A copy of Schumer’s original letter appear below:

Dear Administrator Huerta

I write today in response to an incident over the weekend in which a Caribbean Airways plane (Flight 526) nearly collided with a JetBlue plane (Flight 1295) at John F. Kennedy International Airport. Luckily, the alert JetBlue pilots noticed the Caribbean Airways plane and were able to avoid what could have been a deadly collision. That said, this situation could have been prevented had the Runway Status Lights (RWSL) slated for construction at JFK been fully installed and operable. The FAA has a program focused on installing RWSL at a number of airports, and those airports included in Phase I of that program, like JFK, should already be operable. I urge you to expedite the construction of the remaining RWSL systems that are part of Phase I and quickly move forward with identifying additional airports where the installation of RWSL systems could help prevent runway incursions and incidents like this to be part of Phase II.  

In 2005 the FAA began testing the effectiveness of RWSL at the Dallas-Fort Worth International Airport and in 2008 began entering into agreements with airports to install these new systems more broadly.

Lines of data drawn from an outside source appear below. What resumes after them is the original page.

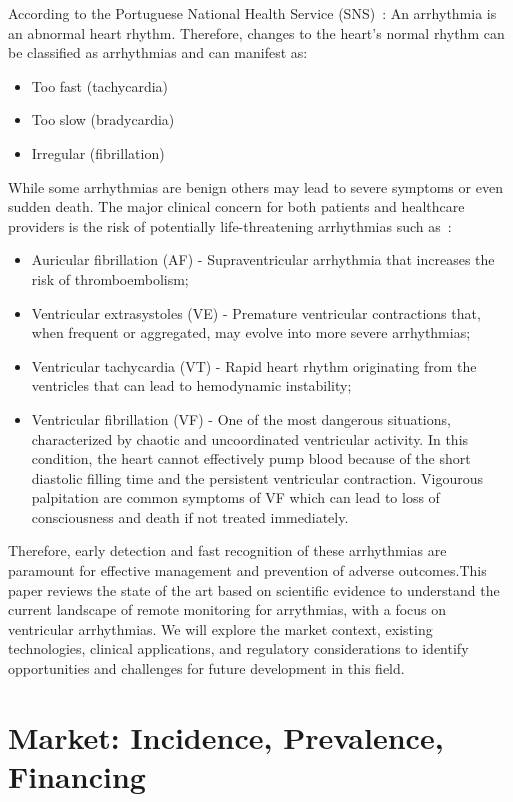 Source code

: \documentclass[conference]{IEEEtran}
\begin{document}
According to the Portuguese National Health Service
(SNS)~\cite{sns24_arrhythmias, cuf_arrhythmias}: An arrhythmia is an abnormal
heart rhythm. Therefore, changes to the heart's normal rhythm can be classified
as arrhythmias and can manifest as:
\begin{itemize}
    \item Too fast (tachycardia)
    \item Too slow (bradycardia)
    \item Irregular (fibrillation)
\end{itemize}
While some arrhythmias are benign others may lead to severe symptoms or even sudden death.
The major clinical concern for both patients and healthcare providers is the risk of
potentially life-threatening arrhythmias such as~\cite{ha_arrhythmias}:
\begin{itemize}
    \item Auricular fibrillation (AF) - Supraventricular arrhythmia that increases the
          risk of thromboembolism;
    \item Ventricular extrasystoles (VE) - Premature ventricular contractions that, when
          frequent or aggregated, may evolve into more severe arrhythmias;
    \item Ventricular tachycardia (VT) - Rapid heart rhythm originating from the
          ventricles that can lead to hemodynamic instability;
    \item Ventricular fibrillation (VF) - One of the most dangerous situations,
          characterized by chaotic and uncoordinated ventricular activity. In this
          condition, the heart cannot effectively pump blood because of the short
          diastolic filling time and the persistent ventricular contraction. Vigourous
          palpitation are common symptoms of VF which can lead to loss of consciousness
          and death if not treated immediately.
\end{itemize}
Therefore, early detection and fast recognition of these arrhythmias are paramount for effective management
and prevention of adverse outcomes.This paper reviews the state of the art based on scientific evidence to
understand the current landscape of remote monitoring for arrythmias, with a focus on ventricular
arrhythmias. We will explore the market context, existing technologies, clinical applications,
and regulatory considerations to identify opportunities and challenges for future development in this field.

\section{Market: Incidence, Prevalence, Financing}
\end{document}
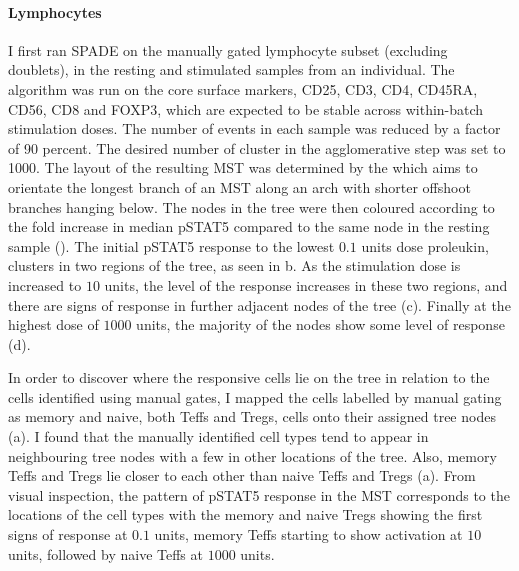 \paragraph{Lymphocytes}

I first ran \gls{SPADE} on the manually gated lymphocyte subset (excluding doublets),
in the resting and stimulated samples from an individual.
The algorithm was run on the core surface markers, CD25, CD3, CD4, CD45RA, CD56, CD8 and FOXP3,
which are expected to be stable across within-batch stimulation doses.
The number of events in each sample was reduced by a factor of 90 percent.
The desired number of cluster in the agglomerative step was set to 1000.
The layout of the resulting \gls{MST} was determined by the 
which aims to orientate the longest branch of an \gls{MST} along an arch with shorter offshoot branches hanging below.
The nodes in the tree were then coloured according to the fold increase in median pSTAT5 compared to the same node
in the resting sample ().
The initial pSTAT5 response to the lowest $0.1$ units dose proleukin, clusters in two regions of the tree,
as seen in b.
As the stimulation dose is increased to $10$ units, the level of the response increases in these two regions,
and there are signs of response in further adjacent nodes of the tree (c).
Finally at the highest dose of $1000$ units, the majority of the nodes show some level of response (d).

In order to discover where the responsive cells lie on the tree in relation to the cells identified using manual gates, I mapped the cells labelled by manual gating as memory and naive, both Teffs and Tregs, cells onto their assigned tree nodes (a).
I found that the manually identified cell types tend to appear in neighbouring tree nodes with a few in other locations of the tree.
Also, memory Teffs and Tregs lie closer to each other than naive Teffs and Tregs (a).
From visual inspection, the pattern of pSTAT5 response in the \gls{MST} corresponds to the locations of the cell types
with the memory and naive Tregs showing the first signs of response at $0.1$ units, memory Teffs starting to show activation at $10$ units,
followed by naive Teffs at $1000$ units.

The FAA moved forward with this program because it correctly recognized the importance of RWSL in preventing runway incursions and accidents. The National Runway Safety Plan of 2009-2011 laid out a goal of beginning the installation of RWSL at 17 airports by FY2010. Yet, despite the fact that funding for the program has been in place for over 6 years, the FAA has only achieved full operability at 9 of the 17 planned airports – this is simply unacceptable.  

Furthermore, despite being included on the FAA’s original list of 17 Airports, RWSL is not yet operable at any of New York’s 3 major airports – JFK, LaGuardia, or Newark. The necessary funding for these systems has already been provided by congress including the $11M needed to install the system at LaGuardia, the $12M needed to install the system at Newark, and the $13.4M needed to install the system at JFK. With the funding in place it is of paramount importance that construction be completed as soon as possible and operability be achieved, so that dangerous incidents like the one this weekend can be avoided.  Given the importance of these systems I urge you to expedite the remaining steps needed to achieve full operability at the 17 Phase I airports and quickly move forward with identifying airports and a plan for Phase II of this important project.

Thank you for your attention to this issue and for your continued efforts to help make our skies and our airports safe.